The current regex-based `SecurityScanner` has a critical, documented limitation: it cannot detect multi-line vulnerabilities where a source and sink are on different lines. This architectural gap, tracked in issue #735 and tested in PR #736, leaves a significant blind spot in automated code review. The proposed solution is a major technical pivot—evaluating the integration of `tree-sitter` to enable Abstract Syntax Tree (AST)-aware detection.

A hybrid architecture is under consideration, aiming to retain regex for simple patterns while introducing a new AST-based scanner for complex data-flow analysis. The scope involves adding the `tree-sitter` library and language grammars (e.g., for Rust, Python, JavaScript) as new dependencies, writing an estimated 500-800 lines of new code, and converting 14 existing regex patterns into tree-sitter queries. This shift promises to move detection from line-by-line text matching to language-aware parsing that understands code syntax.

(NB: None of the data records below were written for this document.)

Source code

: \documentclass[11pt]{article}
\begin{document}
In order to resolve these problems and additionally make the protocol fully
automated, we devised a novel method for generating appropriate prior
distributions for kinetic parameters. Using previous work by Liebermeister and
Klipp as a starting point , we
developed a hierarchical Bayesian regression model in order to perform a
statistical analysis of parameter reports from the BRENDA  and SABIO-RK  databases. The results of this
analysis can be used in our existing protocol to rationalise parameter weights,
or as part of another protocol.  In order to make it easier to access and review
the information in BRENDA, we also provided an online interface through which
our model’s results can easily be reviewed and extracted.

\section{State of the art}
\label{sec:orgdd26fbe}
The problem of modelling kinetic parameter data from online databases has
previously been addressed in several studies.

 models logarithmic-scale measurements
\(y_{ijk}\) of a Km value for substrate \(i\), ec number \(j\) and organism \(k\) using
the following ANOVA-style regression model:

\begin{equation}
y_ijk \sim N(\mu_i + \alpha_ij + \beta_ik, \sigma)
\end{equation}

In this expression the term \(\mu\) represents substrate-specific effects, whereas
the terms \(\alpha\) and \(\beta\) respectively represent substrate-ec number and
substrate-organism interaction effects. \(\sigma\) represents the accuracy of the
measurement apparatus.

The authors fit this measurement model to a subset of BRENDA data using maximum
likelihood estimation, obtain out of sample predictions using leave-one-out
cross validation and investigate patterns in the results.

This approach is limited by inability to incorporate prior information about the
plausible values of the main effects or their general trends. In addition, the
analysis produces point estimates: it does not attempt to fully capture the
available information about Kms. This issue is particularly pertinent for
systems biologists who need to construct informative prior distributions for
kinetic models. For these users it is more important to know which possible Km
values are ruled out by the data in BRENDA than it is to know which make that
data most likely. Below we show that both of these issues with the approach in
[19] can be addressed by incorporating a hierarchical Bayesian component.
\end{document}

The primary benefit is the ability to detect vulnerabilities that span multiple lines, a fundamental weakness of the current system. This upgrade signals a move towards more sophisticated, context-aware security tooling within the development pipeline. The evaluation represents a strategic investment in the scanner's core capability, with implications for the security posture of all projects that rely on it, potentially reducing false negatives in critical code reviews.